▸ WHAT IS NEEDED: Every line below must be reproduced exactly; no pictures are to be included.

▸ EXCERPTED RECORDS:
_ _ _ _

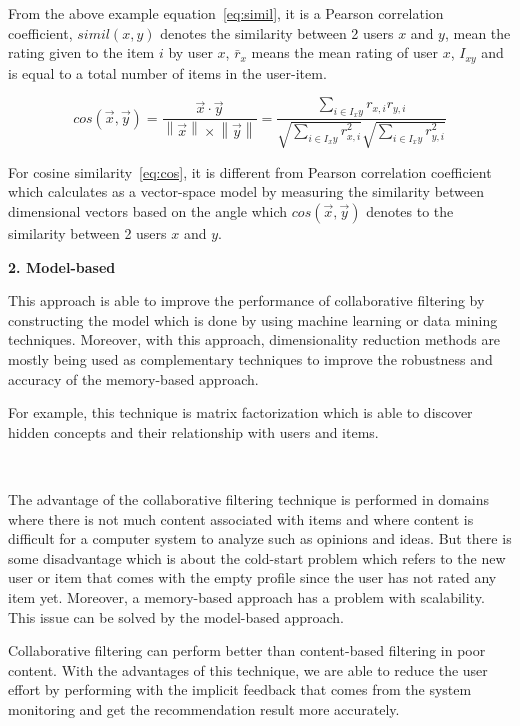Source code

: \documentclass[12pt,oneside,openright,a4paper]{cpe-english-project}
\begin{document}
From the above example equation~\ref{eq:simil}, it is a Pearson correlation coefficient, $simil(x, y)$ denotes the similarity between 2 users $x$ and $y$, mean the rating given to the item $i$ by user $x$, $\bar{r}_{x}$ means the mean rating of user $x$, $I_{xy}$ and is equal to a total number of items in the user-item.


\begin{equation}\label{eq:cos}
cos(\vec{x},\vec{y}) 
=\frac{\vec{x}\cdot \vec{y}}{\left \| \vec{x} \right \|\times \left \| \vec{y} \right \|}
=\frac{\sum_{i\in I_xy}^{}r_{x,i}r_{y,i}}
{\sqrt{\sum_{i\in I_xy}^{}r_{x,i}^2}\sqrt{\sum_{i\in I_xy}^{}r_{y,i}^2}}
\end{equation}

For cosine similarity~\ref{eq:cos}, it is different from Pearson correlation coefficient which calculates as a vector-space model by measuring the similarity between dimensional vectors based on the angle which $cos(\vec{x},\vec{y})$ denotes to the similarity between 2 users $x$ and $y$.


\textbf{2. Model-based}\par

This approach is able to improve the performance of collaborative filtering by constructing the model which is done by using machine learning or data mining techniques. Moreover, with this approach, dimensionality reduction methods are mostly being used as complementary techniques to improve the robustness and accuracy of the memory-based approach. \cite{Recommendersystem}

For example, this technique is matrix factorization which is able to discover hidden concepts and their relationship with users and items.

\

The advantage of the collaborative filtering technique is performed in domains where there is not much content associated with items and where content is difficult for a computer system to analyze such as opinions and ideas. \cite{Recommendersystem} But there is some disadvantage which is about the cold-start problem which refers to the new user or item that comes with the empty profile since the user has not rated any item yet. Moreover, a memory-based approach has a problem with scalability. This issue can be solved by the model-based approach.

Collaborative filtering can perform better than content-based filtering in poor content. With the advantages of this technique, we are able to reduce the user effort by performing with the implicit feedback that comes from the system monitoring and get the recommendation result more accurately.
\end{document}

_ _ _ _

▸ RESULT FOR THIS EXERCISE:
Source code

: \documentclass[12pt,oneside,openright,a4paper]{cpe-english-project}
\begin{document}
From the above example equation~\ref{eq:simil}, it is a Pearson correlation coefficient, $simil(x, y)$ denotes the similarity between 2 users $x$ and $y$, mean the rating given to the item $i$ by user $x$, $\bar{r}_{x}$ means the mean rating of user $x$, $I_{xy}$ and is equal to a total number of items in the user-item.


\begin{equation}\label{eq:cos}
cos(\vec{x},\vec{y}) 
=\frac{\vec{x}\cdot \vec{y}}{\left \| \vec{x} \right \|\times \left \| \vec{y} \right \|}
=\frac{\sum_{i\in I_xy}^{}r_{x,i}r_{y,i}}
{\sqrt{\sum_{i\in I_xy}^{}r_{x,i}^2}\sqrt{\sum_{i\in I_xy}^{}r_{y,i}^2}}
\end{equation}

For cosine similarity~\ref{eq:cos}, it is different from Pearson correlation coefficient which calculates as a vector-space model by measuring the similarity between dimensional vectors based on the angle which $cos(\vec{x},\vec{y})$ denotes to the similarity between 2 users $x$ and $y$.


\textbf{2. Model-based}\par

This approach is able to improve the performance of collaborative filtering by constructing the model which is done by using machine learning or data mining techniques. Moreover, with this approach, dimensionality reduction methods are mostly being used as complementary techniques to improve the robustness and accuracy of the memory-based approach. \cite{Recommendersystem}

For example, this technique is matrix factorization which is able to discover hidden concepts and their relationship with users and items.

\

The advantage of the collaborative filtering technique is performed in domains where there is not much content associated with items and where content is difficult for a computer system to analyze such as opinions and ideas. \cite{Recommendersystem} But there is some disadvantage which is about the cold-start problem which refers to the new user or item that comes with the empty profile since the user has not rated any item yet. Moreover, a memory-based approach has a problem with scalability. This issue can be solved by the model-based approach.

Collaborative filtering can perform better than content-based filtering in poor content. With the advantages of this technique, we are able to reduce the user effort by performing with the implicit feedback that comes from the system monitoring and get the recommendation result more accurately.
\end{document}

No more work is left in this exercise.